Athènes, avec son suffrage universel, n'était donc, après tout, qu'une république aristocratique, où tous les nobles avaient un droit égal au gouvernement. DE TOCQUEVILLE.

There has never been another political society in the world, in which the average of the individual citizen stood so high as it did under the Athenian democracy in the days of its greatness. FREEMAN.

Notwithstanding the defects of the social system and moral ideas of antiquity, the practice of the dicastery and the ecclesia raised the intellectual standard of an average Athenian citizen far beyond anything of which there is yet an example in any other mass of men, ancient or modern. MILL.

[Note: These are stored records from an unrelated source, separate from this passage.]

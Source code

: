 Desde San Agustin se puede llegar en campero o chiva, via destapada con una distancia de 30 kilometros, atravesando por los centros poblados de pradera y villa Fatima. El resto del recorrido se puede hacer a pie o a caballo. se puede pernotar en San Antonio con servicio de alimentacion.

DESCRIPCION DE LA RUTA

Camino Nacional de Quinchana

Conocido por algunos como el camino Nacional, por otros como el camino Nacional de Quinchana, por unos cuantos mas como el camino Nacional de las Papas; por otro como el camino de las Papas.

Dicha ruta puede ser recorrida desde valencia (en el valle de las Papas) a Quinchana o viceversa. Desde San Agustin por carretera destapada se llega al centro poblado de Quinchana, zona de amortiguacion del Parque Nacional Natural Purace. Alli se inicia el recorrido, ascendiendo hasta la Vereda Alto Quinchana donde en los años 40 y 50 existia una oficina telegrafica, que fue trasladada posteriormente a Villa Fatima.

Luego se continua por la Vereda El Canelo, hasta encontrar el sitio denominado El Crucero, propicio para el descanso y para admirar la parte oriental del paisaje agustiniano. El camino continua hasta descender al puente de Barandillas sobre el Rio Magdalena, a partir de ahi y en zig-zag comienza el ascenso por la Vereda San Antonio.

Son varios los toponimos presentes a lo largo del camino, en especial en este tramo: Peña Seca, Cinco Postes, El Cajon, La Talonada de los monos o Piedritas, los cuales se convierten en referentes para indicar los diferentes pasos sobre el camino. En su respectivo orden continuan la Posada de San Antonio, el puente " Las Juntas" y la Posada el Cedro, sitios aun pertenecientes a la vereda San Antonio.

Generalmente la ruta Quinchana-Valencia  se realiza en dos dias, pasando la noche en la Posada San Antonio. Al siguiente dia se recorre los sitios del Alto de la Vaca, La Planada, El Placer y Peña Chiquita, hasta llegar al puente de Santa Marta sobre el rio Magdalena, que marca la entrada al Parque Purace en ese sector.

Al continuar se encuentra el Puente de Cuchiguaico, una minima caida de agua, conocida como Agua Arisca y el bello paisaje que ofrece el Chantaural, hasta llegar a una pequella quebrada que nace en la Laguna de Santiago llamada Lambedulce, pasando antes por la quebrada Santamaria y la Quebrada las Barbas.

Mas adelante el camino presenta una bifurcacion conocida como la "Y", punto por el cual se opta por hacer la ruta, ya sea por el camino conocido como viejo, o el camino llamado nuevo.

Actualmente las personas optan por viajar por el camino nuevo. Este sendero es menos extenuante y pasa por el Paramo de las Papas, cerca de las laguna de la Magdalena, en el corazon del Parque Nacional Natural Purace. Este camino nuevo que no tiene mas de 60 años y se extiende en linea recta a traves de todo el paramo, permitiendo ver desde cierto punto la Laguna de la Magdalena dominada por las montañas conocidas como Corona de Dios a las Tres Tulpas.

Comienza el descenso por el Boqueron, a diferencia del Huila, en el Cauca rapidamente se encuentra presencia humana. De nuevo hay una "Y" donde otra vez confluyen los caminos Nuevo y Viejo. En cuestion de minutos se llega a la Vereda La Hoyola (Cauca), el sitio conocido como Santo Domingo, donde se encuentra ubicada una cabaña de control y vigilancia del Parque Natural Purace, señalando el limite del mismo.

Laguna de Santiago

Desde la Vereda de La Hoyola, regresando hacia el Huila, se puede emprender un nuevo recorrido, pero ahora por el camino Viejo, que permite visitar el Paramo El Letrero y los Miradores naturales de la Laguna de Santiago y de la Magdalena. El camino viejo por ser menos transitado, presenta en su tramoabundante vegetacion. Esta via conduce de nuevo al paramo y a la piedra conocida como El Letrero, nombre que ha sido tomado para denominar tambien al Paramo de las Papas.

Nowhere else is to be found a state so small in its origin, and yet so great in its progress; so contracted in its territory, and yet so gigantic in its achievements; so limited in numbers, and yet so immortal in genius. Its dominions on the continent of Greece did not exceed an English county; its free inhabitants never amounted to thirty thousand citizens, and yet these inconsiderable numbers have filled the world with their renown: poetry, philosophy, architecture,

sculpture, tragedy, comedy, geometry, physics, history, politics, almost date their origin from Athenian genius; and the monuments of art with which they have overspread the world still form the standard of taste in every civilized nation on earth. - ALISON.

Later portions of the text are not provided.